Exercise: Please reproduce the entries exactly as they appear below, but not the pictures.

Segment Start: Listed records

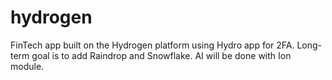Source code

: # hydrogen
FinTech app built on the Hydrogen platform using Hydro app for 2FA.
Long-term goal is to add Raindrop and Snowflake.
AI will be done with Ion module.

Segment End: Listed records

Solution:
Source code

: # hydrogen
FinTech app built on the Hydrogen platform using Hydro app for 2FA.
Long-term goal is to add Raindrop and Snowflake.
AI will be done with Ion module.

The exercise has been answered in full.